The street is named after another shipwreck. The “Queen of Colonies” ran aground on this headland in 1863. The survivors were marooned for a couple of weeks living on shellfish and berries. One of the sailors carved the name of the ship on the trunk of a pandanus tree, which enabled resuers to eventually find them.
Shelly Beach is just round the corner from the headland. With rocky cliffs at either end, this I think this secluded stretch of coast is the gem of all of Caloundras beaches. It’s quiet, unspoilt and gorgous. The perfect place to chill out among the dunes.
As I rounded the southern headland, I had a great view of the surf rolling into Bribie Passage and Kings Beach. The Moreton Bay shipping lanes come in very close to shore here, so the clifftop seats are a perfect spot for ship-watching as the ocean-bound behemoths slowly change course and head seaward.
“Excuse me mate, you wouldn’t happen to have an Allen Key by any chance?”
“Yeah.

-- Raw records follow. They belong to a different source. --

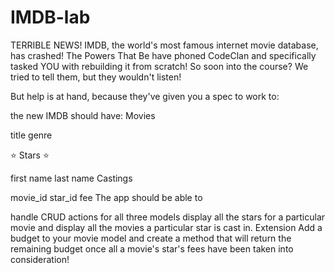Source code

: # IMDB-lab

TERRIBLE NEWS!
IMDB, the world's most famous internet movie database, has crashed! The Powers That Be have phoned CodeClan and specifically tasked YOU with rebuilding it from scratch! So soon into the course? We tried to tell them, but they wouldn't listen!

But help is at hand, because they've given you a spec to work to:

the new IMDB should have:
Movies

title
genre

⭐️ Stars ⭐️

first name
last name
Castings

movie_id
star_id
fee
The app should be able to

handle CRUD actions for all three models
display all the stars for a particular movie
and display all the movies a particular star is cast in.
Extension
Add a budget to your movie model and create a method that will return the remaining budget once all a movie's star's fees have been taken into consideration!
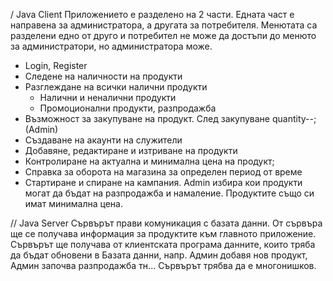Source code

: / Java Client
Приложението е разделено на 2 части. Едната част е направена за администратора, а другата за потребителя. Менютата са разделени едно от друго и потребител не може да достъпи до менюто за администратори, но администратора може.

- Login, Register
- Следене на наличности на продукти
- Разглеждане на всички налични продукти
	* Налични и неналични продукти
	* Промоционални продукти, разпродажба
- Възможност за закупуване на продукт. След закупуване quantity--;
(Admin)
- Създаване на акаунти на служители
- Добавяне, редактиране и изтриване на продукти
- Контролиране на актуална и минимална цена на продукт;
- Справка за оборота на магазина за определен период от време
- Стартиране и спиране на кампания. Admin избира кои продукти могат да бъдат на разпродажба и намаление. Продуктите също си имат минимална цена.

// Java Server
Сървърът прави комуникация с базата данни. От сървъра ще се получава информация за продуктите към главното приложение. Сървърът ще получава от клиентската програма данните, които тряба да бъдат обновени в Базата данни, 
	напр. Админ добавя нов продукт, Админ започва разпродажба тн...
Сървърът трябва да е многонишков.
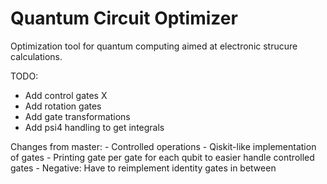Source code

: # Quantum Circuit Optimizer

Optimization tool for quantum computing aimed at electronic strucure calculations.

TODO:
  - Add control gates X
  - Add rotation gates
  - Add gate transformations
  - Add psi4 handling to get integrals


Changes from master:
    - Controlled operations 
    - Qiskit-like implementation of gates
    - Printing gate per gate for each qubit to easier handle controlled gates
        - Negative: Have to reimplement identity gates in between

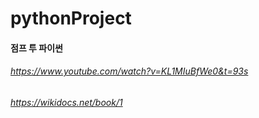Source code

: # pythonProject

#### 점프 투 파이썬
###### https://www.youtube.com/watch?v=KL1MIuBfWe0&t=93s
###### https://wikidocs.net/book/1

Of course I do!”
“Oh great – my handle bars are loose and need tightening” he said as I wiggled them back and forth.
“My mates make fun of all the crap I carry in my bag”, I said as I tighted the handlebars. “Times like this I’m glad I do”, I added.
I checked out what they were riding. “Wow those bikes look amazing!”
“Yeah, my girlfriend bought them as a Christmas present…. Hey thanks so much for fixing our bikes.”
“No problems”, I said. “Just let me take your picture!”
The coolest thing about these single-speed bikes? A stubby holder on the top tube! Drop a can of your favourite drink in the holder, get your rubber footwear on, and cruise the beachside paths. Awesome!
I followed a skater and a cyclist along the boardwalk from Kings to Bullcock Beach. The skater had a horn that he honked at unwary pedestrians like a circus clown. I rode in his wake, as the pedestrians got out of his way.
The pedestrians seemed to prefer being honked at by a skater, rather than me ringing my bell. Strange.
I couldn’t resist taking a quick pic of the spot that Murray and I stood at on Bribie Island during our fat bike adventure a couple of weeks ago. It’s amazing how close these two spots are, but how “far apart” they are from a cycling perspective. I think one day I’ll paddle across this section of water at slack tide, just to close the 100m gap in my map.
At the western end of the boardwalk on Bullcock Beach, I took one last look back at the water before heading back along the main road to my starting point.
Caloundra is a beautiful part of the world. It seems much more relaxed than some of the more developed sea-side cities to its immediate north, and it has some gorgeous views.
After a bit of a climb up “Little Mountain” I followed the wide road shoulder back to my starting point, waving some furious hand signals as I went through the intersection at the Bruce Highway, to make drivers saw me. It looks comical, but instead of sticking my arm out to the right, in heavy traffic I stick it out and flap it wildly so motorists behind me can see me more easily. The probably think I’m crazy, or pretending to be a bird, but I’d rather be crazy, visible and alive than respectable, invisible, dead.
This ride was about 45km with about 400m of climbing. It took me Three and a half hours during which I burned about 1,600 kcal.
Apart from short sections of busy traffic, it’s an easy laid-back ride with spectacular views of the ocean.
If you’re vacationing at Caloundra, I’d thoroughly recommend the coastal bikepath / board walk between Dicky Beach and Bullcock Beach.
I’ll rate it 5.5 out of 10 on the tough-o-meter.